## Diving into PostgreSQL: Practicing SQL queries with Python

In [1]:
import psycopg2
import pandas as pd

#### List all databases in the PostgreSQL server

In [3]:
# Connect to the PostgreSQL server
conn = psycopg2.connect(
    host="localhost",
    user="postgres",
    password="xxx"
)

# Open a cursor to perform database operations
cur = conn.cursor()

# Execute the SQL command to list all databases
cur.execute("SELECT datname FROM pg_database")

# Fetch all rows and print them
rows = cur.fetchall()
for row in rows:
    print(row[0])
    
# Close the cursor and the connection
cur.close()
conn.close()

postgres
template1
template0
playtika
retailprices


#### Create new database

In [2]:
# Connect to PostgreSQL server
conn = psycopg2.connect(
    host="localhost",
    user="postgres",
    password="xxx",
    port="5432",
    database="postgres",
    connect_timeout=3,
)

# Set autocommit mode
conn.autocommit = True

# Create a new database
cur = conn.cursor()
cur.execute("CREATE DATABASE retailprices")

# Close cursor and connection
cur.close()
conn.close()

#### List all tables in the database

In [6]:
# Connect to the database
conn = psycopg2.connect(
    host="localhost",
    database="retailprices",
    user="postgres",
    password="xxx"
)

# Open a cursor to perform database operations
cur = conn.cursor()

# Query to get all table names from the current schema
cur.execute("SELECT table_name FROM information_schema.tables WHERE table_schema = 'public'")

# Fetch all the rows in a list of tuples
tables = cur.fetchall()

# Print the table names
for table in tables:
    table_name = table[0]
    print(table_name)
    cur.execute(f"SELECT * FROM {table_name} LIMIT 2")
    rows = cur.fetchall()
    print(f"Table: {table_name}")
    for row in rows:
        print(row)

# Close the cursor and the connection
cur.close()
conn.close()

districts
Table: districts
('5.0', 'TEL AVIV', 'תל אביב')
('4.0', 'CENTRAL', 'המרכז')
subdistricts
Table: subdistricts
('51.0', 'TEL AVIV', 'תל אביב', '5.0')
('53.0', 'TEL AVIV - HOLON', 'תל אביב - חולון', '5.0')
cities
Table: cities
('5000.0', 'TEL AVIV - YAFO', 'תל אביב -יפו', '51.0')
('6200.0', 'BAT YAM', 'בת ים', '53.0')
chains
Table: chains
('10', 'דור אלון')
('11', 'אושר עד')
subchains
Table: subchains
('10', 'AM:PM', '10')
('11', 'אושר עד', '11')
subchaintype
Table: subchaintype
('1', 'נוחות', '10')
('2', 'HD', '11')
stores
Table: stores
('1001', "אבן גבירול (פינת ז'בוטינסקי)", '10', '5000.0')
('1002', 'אבן גבירול 14', '10', '5000.0')

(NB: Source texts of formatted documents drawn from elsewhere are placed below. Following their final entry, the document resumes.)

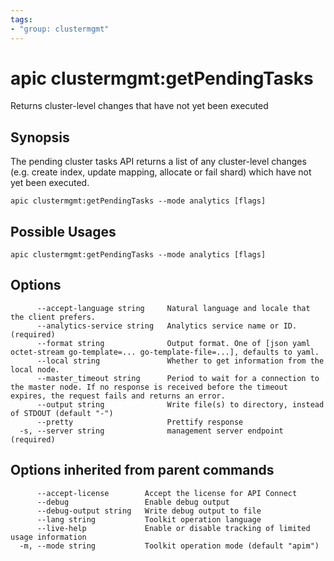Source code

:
 ```yaml
---
tags:
- "group: clustermgmt"
---
```

# apic clustermgmt:getPendingTasks

Returns cluster-level changes that have not yet been executed

## Synopsis

The pending cluster tasks API returns a list of any cluster-level changes (e.g. create index, update mapping, allocate or fail shard) which have not yet been executed.

```
apic clustermgmt:getPendingTasks --mode analytics [flags]
```

## Possible Usages

```
apic clustermgmt:getPendingTasks --mode analytics [flags]
```

## Options

```
      --accept-language string     Natural language and locale that the client prefers.
      --analytics-service string   Analytics service name or ID. (required)
      --format string              Output format. One of [json yaml octet-stream go-template=... go-template-file=...], defaults to yaml.
      --local string               Whether to get information from the local node.
      --master_timeout string      Period to wait for a connection to the master node. If no response is received before the timeout expires, the request fails and returns an error.
      --output string              Write file(s) to directory, instead of STDOUT (default "-")
      --pretty                     Prettify response
  -s, --server string              management server endpoint (required)
```

## Options inherited from parent commands

```
      --accept-license        Accept the license for API Connect
      --debug                 Enable debug output
      --debug-output string   Write debug output to file
      --lang string           Toolkit operation language
      --live-help             Enable or disable tracking of limited usage information
  -m, --mode string           Toolkit operation mode (default "apim")
```
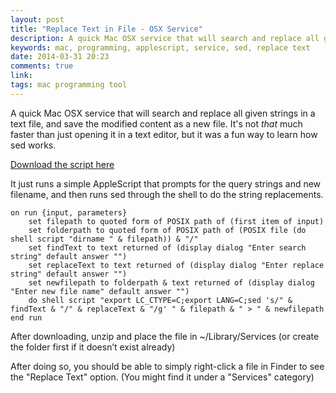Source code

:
 ```yaml
---
layout: post
title: "Replace Text in File - OSX Service"
description: A quick Mac OSX service that will search and replace all given strings in a text file
keywords: mac, programming, applescript, service, sed, replace text
date: 2014-03-31 20:23
comments: true
link: 
tags: mac programming tool
---
```


A quick Mac OSX service that will search and replace all given strings in a text file, and save the modified content as a new file. It's not *that* much faster than just opening it in a text editor, but it was a fun way to learn how sed works.

[Download the script here](http://images.alexonsager.net/blog/Replace_Text.zip)

It just runs a simple AppleScript that prompts for the query strings and new filename, and then runs sed through the shell to do the string replacements.

```applescript
on run {input, parameters}
    set filepath to quoted form of POSIX path of (first item of input)
    set folderpath to quoted form of POSIX path of (POSIX file (do shell script "dirname " & filepath)) & "/"
    set findText to text returned of (display dialog "Enter search string" default answer "")
    set replaceText to text returned of (display dialog "Enter replace string" default answer "")
    set newfilepath to folderpath & text returned of (display dialog "Enter new file name" default answer "")
    do shell script "export LC_CTYPE=C;export LANG=C;sed 's/" & findText & "/" & replaceText & "/g' " & filepath & " > " & newfilepath
end run
```

After downloading, unzip and place the file in ~/Library/Services (or create the folder first if it doesn’t exist already)

After doing so, you should be able to simply right-click a file in Finder to see the "Replace Text" option. (You might find it under a "Services" category)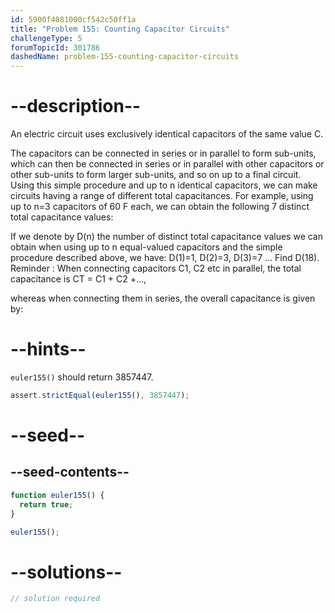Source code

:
 ```yaml
---
id: 5900f4081000cf542c50ff1a
title: "Problem 155: Counting Capacitor Circuits"
challengeType: 5
forumTopicId: 301786
dashedName: problem-155-counting-capacitor-circuits
---
```


# --description--

An electric circuit uses exclusively identical capacitors of the same value C.

The capacitors can be connected in series or in parallel to form sub-units, which can then be connected in series or in parallel with other capacitors or other sub-units to form larger sub-units, and so on up to a final circuit. Using this simple procedure and up to n identical capacitors, we can make circuits having a range of different total capacitances. For example, using up to n=3 capacitors of 60 F each, we can obtain the following 7 distinct total capacitance values:

If we denote by D(n) the number of distinct total capacitance values we can obtain when using up to n equal-valued capacitors and the simple procedure described above, we have: D(1)=1, D(2)=3, D(3)=7 ... Find D(18). Reminder : When connecting capacitors C1, C2 etc in parallel, the total capacitance is CT = C1 + C2 +...,

whereas when connecting them in series, the overall capacitance is given by:

# --hints--

`euler155()` should return 3857447.

```js
assert.strictEqual(euler155(), 3857447);
```

# --seed--

## --seed-contents--

```js
function euler155() {
  return true;
}

euler155();
```

# --solutions--

```js
// solution required
```
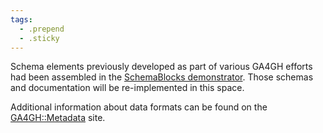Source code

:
 ```yaml
---
tags:
  - .prepend
  - .sticky
---
```


Schema elements previously developed as part of various GA4GH efforts had been assembled in the [SchemaBlocks demonstrator](https://ga4gh-metadata.github.io/SchemaBlocks/). Those schemas and documentation will be re-implemented in this space.

Additional information about data formats can be found on the [GA4GH::Metadata](https://ga4gh-metadata.github.io) site.
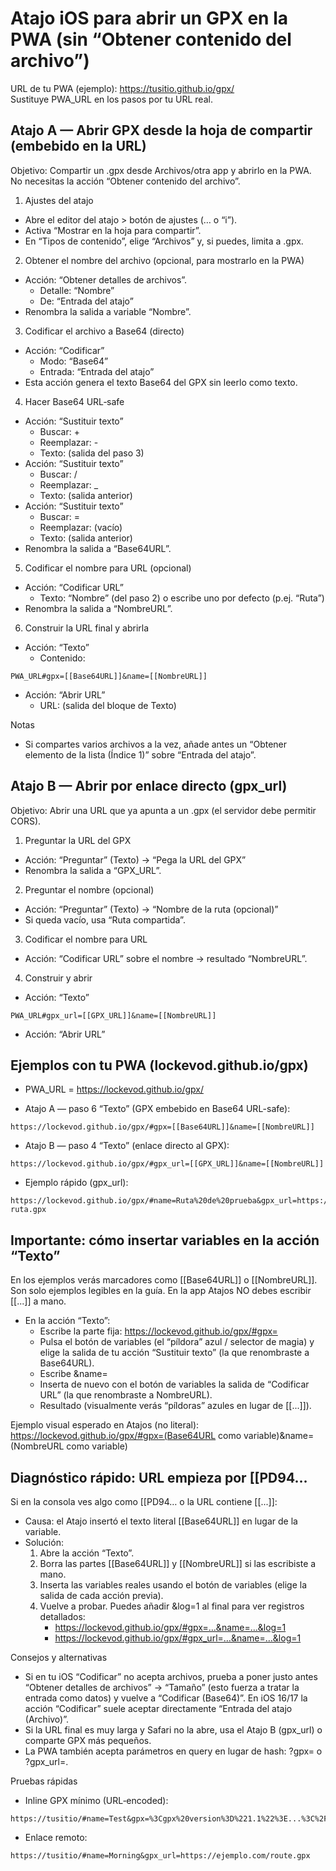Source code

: # Atajo iOS para abrir un GPX en la PWA (sin “Obtener contenido del archivo”)

URL de tu PWA (ejemplo): https://tusitio.github.io/gpx/  
Sustituye PWA_URL en los pasos por tu URL real.

## Atajo A — Abrir GPX desde la hoja de compartir (embebido en la URL)

Objetivo: Compartir un .gpx desde Archivos/otra app y abrirlo en la PWA.  
No necesitas la acción “Obtener contenido del archivo”.

1) Ajustes del atajo
- Abre el editor del atajo > botón de ajustes (… o “i”).
- Activa “Mostrar en la hoja para compartir”.
- En “Tipos de contenido”, elige “Archivos” y, si puedes, limita a .gpx.

2) Obtener el nombre del archivo (opcional, para mostrarlo en la PWA)
- Acción: “Obtener detalles de archivos”.
  - Detalle: “Nombre”
  - De: “Entrada del atajo”
- Renombra la salida a variable “Nombre”.

3) Codificar el archivo a Base64 (directo)
- Acción: “Codificar”
  - Modo: “Base64”
  - Entrada: “Entrada del atajo”
- Esta acción genera el texto Base64 del GPX sin leerlo como texto.

4) Hacer Base64 URL‑safe
- Acción: “Sustituir texto”
  - Buscar: +
  - Reemplazar: -
  - Texto: (salida del paso 3)
- Acción: “Sustituir texto”
  - Buscar: /
  - Reemplazar: _
  - Texto: (salida anterior)
- Acción: “Sustituir texto”
  - Buscar: =
  - Reemplazar: (vacío)
  - Texto: (salida anterior)
- Renombra la salida a “Base64URL”.

5) Codificar el nombre para URL (opcional)
- Acción: “Codificar URL”
  - Texto: “Nombre” (del paso 2) o escribe uno por defecto (p.ej. “Ruta”)
- Renombra la salida a “NombreURL”.

6) Construir la URL final y abrirla
- Acción: “Texto”
  - Contenido:
```
PWA_URL#gpx=[[Base64URL]]&name=[[NombreURL]]
```
- Acción: “Abrir URL”
  - URL: (salida del bloque de Texto)

Notas
- Si compartes varios archivos a la vez, añade antes un “Obtener elemento de la lista (Índice 1)” sobre “Entrada del atajo”.

## Atajo B — Abrir por enlace directo (gpx_url)

Objetivo: Abrir una URL que ya apunta a un .gpx (el servidor debe permitir CORS).

1) Preguntar la URL del GPX
- Acción: “Preguntar” (Texto) → “Pega la URL del GPX”
- Renombra la salida a “GPX_URL”.

2) Preguntar el nombre (opcional)
- Acción: “Preguntar” (Texto) → “Nombre de la ruta (opcional)”
- Si queda vacío, usa “Ruta compartida”.

3) Codificar el nombre para URL
- Acción: “Codificar URL” sobre el nombre → resultado “NombreURL”.

4) Construir y abrir
- Acción: “Texto”
```
PWA_URL#gpx_url=[[GPX_URL]]&name=[[NombreURL]]
```
- Acción: “Abrir URL”

## Ejemplos con tu PWA (lockevod.github.io/gpx)
- PWA_URL = https://lockevod.github.io/gpx/

- Atajo A — paso 6 “Texto” (GPX embebido en Base64 URL-safe):
```
https://lockevod.github.io/gpx/#gpx=[[Base64URL]]&name=[[NombreURL]]
```

- Atajo B — paso 4 “Texto” (enlace directo al GPX):
```
https://lockevod.github.io/gpx/#gpx_url=[[GPX_URL]]&name=[[NombreURL]]
```

- Ejemplo rápido (gpx_url):
```
https://lockevod.github.io/gpx/#name=Ruta%20de%20prueba&gpx_url=https://ejemplo.com/mi-ruta.gpx
```

## Importante: cómo insertar variables en la acción “Texto”
En los ejemplos verás marcadores como [[Base64URL]] o [[NombreURL]]. Son solo ejemplos legibles en la guía. En la app Atajos NO debes escribir [[...]] a mano.

- En la acción “Texto”:
  - Escribe la parte fija: https://lockevod.github.io/gpx/#gpx=
  - Pulsa el botón de variables (el “píldora” azul / selector de magia) y elige la salida de tu acción “Sustituir texto” (la que renombraste a Base64URL).
  - Escribe &name=
  - Inserta de nuevo con el botón de variables la salida de “Codificar URL” (la que renombraste a NombreURL).
  - Resultado (visualmente verás “píldoras” azules en lugar de [[...]]).

Ejemplo visual esperado en Atajos (no literal):
https://lockevod.github.io/gpx/#gpx=(Base64URL como variable)&name=(NombreURL como variable)

## Diagnóstico rápido: URL empieza por [[PD94…
Si en la consola ves algo como [[PD94… o la URL contiene [[...]]:
- Causa: el Atajo insertó el texto literal [[Base64URL]] en lugar de la variable.
- Solución:
  1) Abre la acción “Texto”.
  2) Borra las partes [[Base64URL]] y [[NombreURL]] si las escribiste a mano.
  3) Inserta las variables reales usando el botón de variables (elige la salida de cada acción previa).
  4) Vuelve a probar. Puedes añadir &log=1 al final para ver registros detallados:
     - https://lockevod.github.io/gpx/#gpx=…&name=…&log=1
     - https://lockevod.github.io/gpx/#gpx_url=…&name=…&log=1

Consejos y alternativas
- Si en tu iOS “Codificar” no acepta archivos, prueba a poner justo antes “Obtener detalles de archivos” → “Tamaño” (esto fuerza a tratar la entrada como datos) y vuelve a “Codificar (Base64)”. En iOS 16/17 la acción “Codificar” suele aceptar directamente “Entrada del atajo (Archivo)”.
- Si la URL final es muy larga y Safari no la abre, usa el Atajo B (gpx_url) o comparte GPX más pequeños.
- La PWA también acepta parámetros en query en lugar de hash: ?gpx= o ?gpx_url=.

Pruebas rápidas
- Inline GPX mínimo (URL‑encoded):
```
https://tusitio/#name=Test&gpx=%3Cgpx%20version%3D%221.1%22%3E...%3C%2Fgpx%3E
```
- Enlace remoto:
```
https://tusitio/#name=Morning&gpx_url=https://ejemplo.com/route.gpx
```
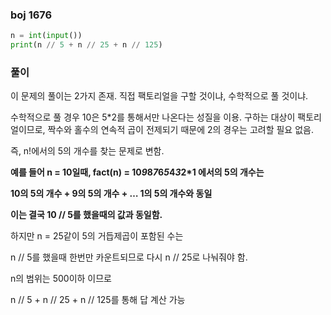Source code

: ### boj 1676
```python
n = int(input())
print(n // 5 + n // 25 + n // 125)
```

### 풀이

이 문제의 풀이는 2가지 존재. 직접 팩토리얼을 구할 것이냐, 수학적으로 풀 것이냐.

수학적으로 풀 경우 10은 5*2를 통해서만 나온다는 성질을 이용. 구하는 대상이 팩토리얼이므로, 짝수와 홀수의 연속적 곱이 전제되기 때문에 2의 경우는 고려할 필요 없음.

즉, n!에서의 5의 개수를 찾는 문제로 변함. 


**예를 들어 n = 10일때, fact(n) = 10*9*8*7*6*5*4*3*2*1 에서의 5의 개수는**

**10의 5의 개수 + 9의 5의 개수 + … 1의 5의 개수와 동일**

**이는 결국 10 // 5를 했을때의 값과 동일함.**

하지만 n = 25같이 5의 거듭제곱이 포함된 수는

n // 5를 했을때 한번만 카운트되므로 다시 n // 25로 나눠줘야 함.

n의 범위는 500이하 이므로 

n // 5 + n // 25 + n // 125를 통해 답 계산 가능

#### Insert new tables to database

In [4]:
# Read the Excel file into a pandas dataframe
all_data = pd.read_csv('C:/Users/israe/Documents/subjects/thesis/data/other datasets/Store_data_git.csv')

district_data = all_data[['DistrictID','DistrictName','DistrictNameHebrew']].drop_duplicates().reset_index(drop=True)
sub_district_data = all_data[['SubDistrictID','SubDistrictName','SubDistrictNameHebrew','DistrictID']].drop_duplicates().reset_index(drop=True)
city_data = all_data[['CityID','CityName','CityNameHebrew','SubDistrictID']].drop_duplicates().reset_index(drop=True)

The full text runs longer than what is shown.